It has been thirty-seven years since Wes Hurd founded the fledgling organization that became Gutenberg College. Since that time, members of the organization have sought to serve God with their time and talents. Their service has taken a variety of forms and avenues: Tuesday night classes, the School of Exegesis, and the Art Project to name a few. In 1994, David Crabtree with the help of others founded Gutenberg College, which has become the primary locus of our efforts. The faculty, embarking on untried waters, adjusted, changed, enhanced, and readjusted the curriculum in an attempt to provide an outstanding liberal arts education within a Christian framework.

As we prepare for a new year, many of the growing pains associated with the founding of a college have subsided, and we have landed—half by design and half by luck—on a great curriculum. Throughout those changes, however, the goals and desires of the faculty have never wavered. We have joined with others in seeking to develop a mature and well grounded understanding of the biblical worldview and to encourage each other to pursue truth and kindness.

Because of their varying talents and interests, different faculty have emphasized different aspects of these central goals. Some have been particularly interested in pursuing an understanding of what it means to be human through the arts. Others have been specifically interested and gifted in teaching the Bible. We have also sought to serve students in an undergraduate college. Last but not least, we have sought to provide writings, classes, and seminars to our community of friends.

Gutenberg is currently going through a leadership transition, and so we thought it would be valuable to reaffirm the ongoing mission of the college. To do so, I discuss my understanding of the goals of the undergraduate program; Wes Hurd discusses some of the history of the institution, the role of the arts, and community outreach; and Ron Julian explains his view of the role of the Bible.

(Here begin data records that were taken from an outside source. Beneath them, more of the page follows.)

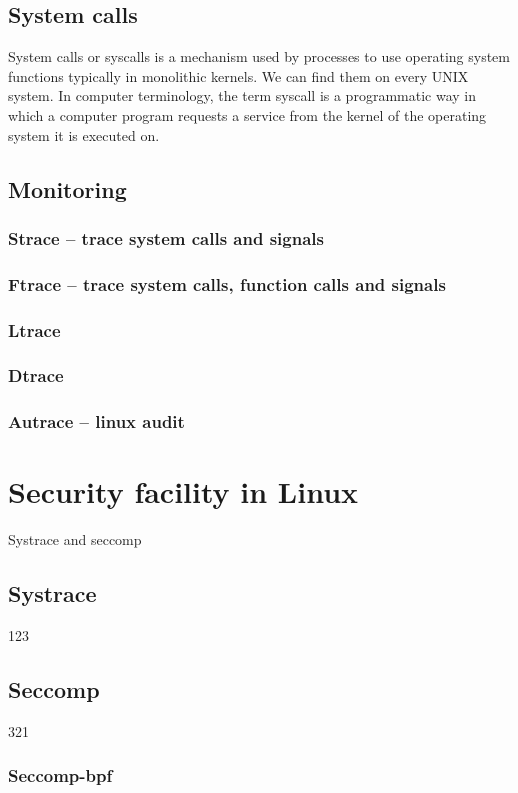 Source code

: \section{System calls}
System calls or syscalls is a mechanism used by processes to use operating system functions typically in monolithic kernels.
We can find them on every UNIX system.
In computer terminology, the term syscall is a programmatic way in which a computer program requests a service from the kernel of the operating system it is executed on.


\section{Monitoring}
\subsection{Strace -- trace system calls and signals}
\subsection{Ftrace -- trace system calls, function calls and signals}
\subsection{Ltrace}
\subsection{Dtrace}
\subsection{Autrace -- linux audit}

\chapter{Security facility in Linux}
Systrace and seccomp\cite{Pravidla}
\section{Systrace}
123

\section{Seccomp}
321
\subsection{Seccomp-bpf}

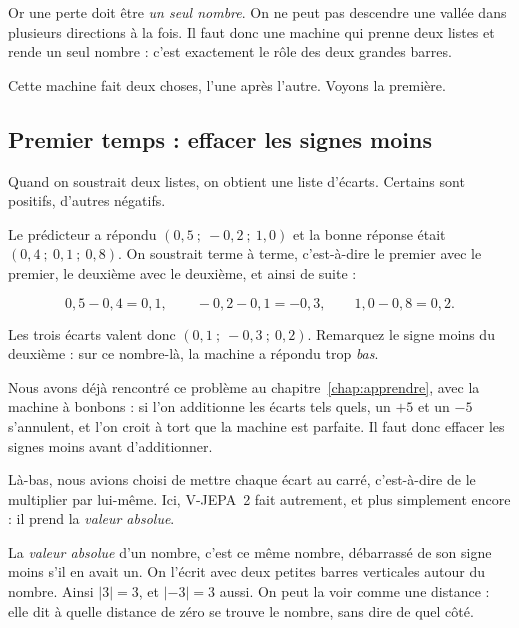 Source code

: Or une perte doit être \emph{un seul nombre}. On ne peut pas descendre une
vallée dans plusieurs directions à la fois. Il faut donc une machine qui
prenne deux listes et rende un seul nombre : c'est exactement le rôle des
deux grandes barres.

Cette machine fait deux choses, l'une après l'autre. Voyons la première.

\subsection*{Premier temps : effacer les signes moins}

Quand on soustrait deux listes, on obtient une liste d'écarts. Certains sont
positifs, d'autres négatifs.

\begin{exemple}
Le prédicteur a répondu $(0{,}5 \ ; \ -0{,}2 \ ; \ 1{,}0)$ et la bonne
réponse était $(0{,}4 \ ; \ 0{,}1 \ ; \ 0{,}8)$. On soustrait terme à
terme, c'est-à-dire le premier avec le premier, le deuxième avec le
deuxième, et ainsi de suite :

\[
  0{,}5 - 0{,}4 = 0{,}1 , \qquad
  -0{,}2 - 0{,}1 = -0{,}3 , \qquad
  1{,}0 - 0{,}8 = 0{,}2 .
\]

Les trois écarts valent donc $(0{,}1 \ ; \ -0{,}3 \ ; \ 0{,}2)$. Remarquez
le signe moins du deuxième : sur ce nombre-là, la machine a répondu trop
\emph{bas}.
\end{exemple}

Nous avons déjà rencontré ce problème au chapitre~\ref{chap:apprendre}, avec
la machine à bonbons : si l'on additionne les écarts tels quels, un $+5$ et
un $-5$ s'annulent, et l'on croit à tort que la machine est parfaite. Il
faut donc effacer les signes moins avant d'additionner.

Là-bas, nous avions choisi de mettre chaque écart au carré, c'est-à-dire de
le multiplier par lui-même. Ici, V-JEPA~2 fait autrement, et plus simplement
encore : il prend la \emph{valeur absolue}.

\begin{definition}
La \emph{valeur absolue} d'un nombre, c'est ce même nombre, débarrassé de
son signe moins s'il en avait un. On l'écrit avec deux petites barres
verticales autour du nombre. Ainsi $|3| = 3$, et $|-3| = 3$ aussi. On peut
la voir comme une distance : elle dit à quelle distance de zéro se trouve le
nombre, sans dire de quel côté.
\end{definition}


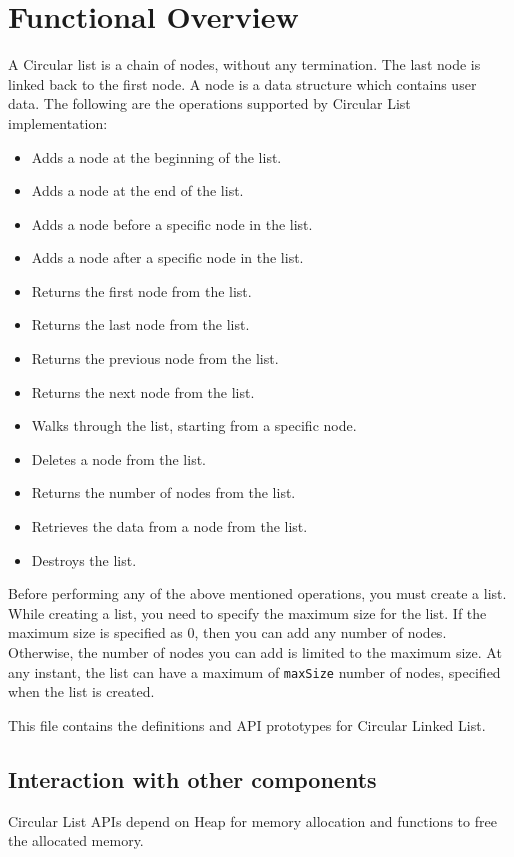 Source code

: \hypertarget{group__group38}{
\chapter{Functional Overview}
\label{group__group38}
}
\begin{flushleft}

A Circular list is a chain of nodes, without any termination. The last node is linked back to the first node. A node is a data structure which contains 
user data. The following are the operations supported by Circular List implementation: 
 \par
 \begin{itemize}
\item Adds a node at the beginning of the list. \item Adds a node at the end of the list. \item Adds a node before a specific node in the list. \item 
Adds a node after a specific node in the list. \item Returns the first node from the list. \item Returns the last node from the list. \item Returns the
previous node from the list. \item Returns the next node from the list. \item Walks through the list, starting from a specific node. \item Deletes a node 
from the list. \item Returns the number of nodes from the list. \item Retrieves the data from a node from the list. \item Destroys the list. 
 \par
\end{itemize}
Before performing any of the above mentioned operations, you must create a list. While creating a list, you need to specify the maximum size for the list. If the 
maximum size is specified as 0, then you can add any number of nodes. Otherwise, the number of nodes you can add is limited to the maximum size. At any 
instant, the list can have a maximum of {\tt{max\-Size}} number of nodes, specified when the list is created. 
 \par
 This file contains the definitions and API prototypes for Circular Linked List.
\section{Interaction with other components} Circular List APIs depend on Heap for memory allocation and functions to free the allocated memory. 


\end{flushleft}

The Goals of the Undergraduate Program

The undergraduate program at Gutenberg is directed toward helping students examine and consider a biblical worldview. However, obstacles impede their path. These obstacles are new and potent versions of the timeless problem of the “world,” to use the Apostle John’s language. The world has never smiled upon the truth of God. It has always sought to undermine the truth with Screwtapian lies and deceits. Now it is publicly and vocally rejecting the truth.

One way of confronting the world, the way that Gutenberg College has chosen to pursue, is to examine our culture’s history of ideas. These ideas have been passed down to us and create the lenses through which we understand our experience. Lenses colored by the world cloud our judgments and create a stumbling block to the truth.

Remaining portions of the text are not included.